BEIJING—China’s trade contracted again in January and February as U.S. and European demand weakened in the face of interest rate hikes.
Exports sank 6.8 percent from a year earlier to $506.3 billion, an improvement over December’s 10.1 percent decline, customs data showed Tuesday. Imports fell 10.2 percent to $389.4 billion, deepening December’s 7.3 percent contraction.
China’s global trade surplus for the two months edged up 0.8 percent over a year earlier to $116.9 billion.
Forecasters expected trade to weaken as the likelihood of a recession in Western economies increased following rate hikes by the Federal Reserve and European Central Bank to cool economic activity and record-setting inflation.
“We don’t expect exports to rebound,” Iris Pang of ING said in a report.
Retail sales and other activity have started to improve after anti-virus restrictions that kept millions of people at home and temporarily shut down Shanghai and other industrial centers were lifted in December.
The economy also is under pressure from tighter controls on debt, which triggered a slump in China’s vast real estate industry and the economy in mid-2021.
China reports January and February trade data together to screen out the effect of the Lunar New Year holiday, which begins at different times each year during those two months. Factories shut down for up to two weeks.

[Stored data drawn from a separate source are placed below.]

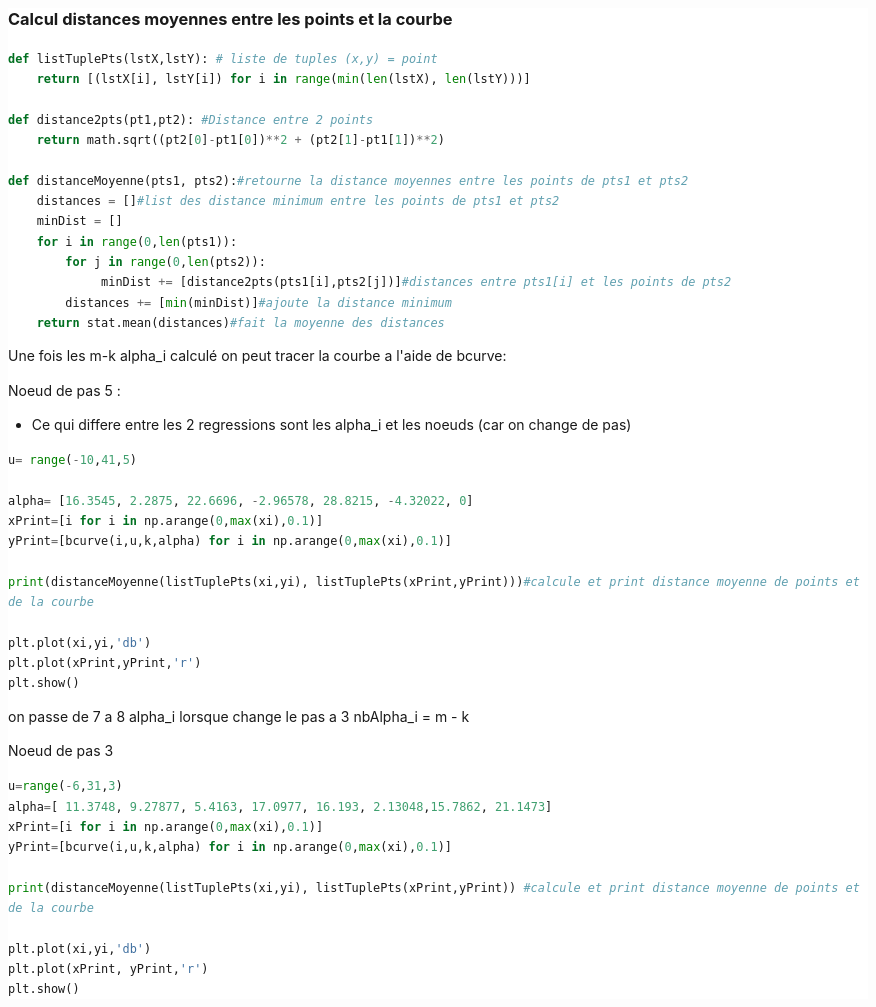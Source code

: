 
### Calcul distances moyennes entre les points et la courbe

```python
def listTuplePts(lstX,lstY): # liste de tuples (x,y) = point
    return [(lstX[i], lstY[i]) for i in range(min(len(lstX), len(lstY)))]

def distance2pts(pt1,pt2): #Distance entre 2 points
    return math.sqrt((pt2[0]-pt1[0])**2 + (pt2[1]-pt1[1])**2) 

def distanceMoyenne(pts1, pts2):#retourne la distance moyennes entre les points de pts1 et pts2
    distances = []#list des distance minimum entre les points de pts1 et pts2
    minDist = []
    for i in range(0,len(pts1)):
        for j in range(0,len(pts2)):
             minDist += [distance2pts(pts1[i],pts2[j])]#distances entre pts1[i] et les points de pts2
        distances += [min(minDist)]#ajoute la distance minimum
    return stat.mean(distances)#fait la moyenne des distances


```

Une fois les m-k alpha_i calculé on peut tracer la courbe a l'aide de bcurve: 

Noeud de pas 5 :
- Ce qui differe entre les 2 regressions sont les alpha_i et les noeuds (car on change de pas)
```python
u= range(-10,41,5) 

alpha= [16.3545, 2.2875, 22.6696, -2.96578, 28.8215, -4.32022, 0]
xPrint=[i for i in np.arange(0,max(xi),0.1)]
yPrint=[bcurve(i,u,k,alpha) for i in np.arange(0,max(xi),0.1)]

print(distanceMoyenne(listTuplePts(xi,yi), listTuplePts(xPrint,yPrint)))#calcule et print distance moyenne de points et de la courbe

plt.plot(xi,yi,'db')
plt.plot(xPrint,yPrint,'r')
plt.show()
```

on passe de 7 a 8 alpha_i lorsque change le pas a 3
nbAlpha_i = m - k

Noeud de pas 3
```python
u=range(-6,31,3)
alpha=[ 11.3748, 9.27877, 5.4163, 17.0977, 16.193, 2.13048,15.7862, 21.1473]
xPrint=[i for i in np.arange(0,max(xi),0.1)]
yPrint=[bcurve(i,u,k,alpha) for i in np.arange(0,max(xi),0.1)]

print(distanceMoyenne(listTuplePts(xi,yi), listTuplePts(xPrint,yPrint)) #calcule et print distance moyenne de points et de la courbe

plt.plot(xi,yi,'db')
plt.plot(xPrint, yPrint,'r')
plt.show()
```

Exports to the United States tumbled 21.8 percent from a year earlier to $71.6 billion following repeated rate hikes by the Federal Reserve to cool economic activity and surging inflation. Imports of American goods fell 5 percent to $30.3 billion.
The politically sensitive trade surplus with the United States narrowed by 30.9 percent to $41.3 billion.
Imports from Russia, mostly oil and gas, surged 31.3 percent over a year ago to $18.6 billion. Exports to Russia rose 19.8 percent to $15 billion.
China, the biggest global energy consumer, has stepped up purchases from Russia to take advantage of price discounts after Washington, Europe, and Japan cut imports to punish President Vladimir Putin’s government for its attack on Ukraine.
China can buy Russian oil and gas without triggering Western sanctions, but Biden has warned Beijing against helping Moscow’s military. China bought about 20 percent of Russia’s crude exports in 2021 and increased that last year.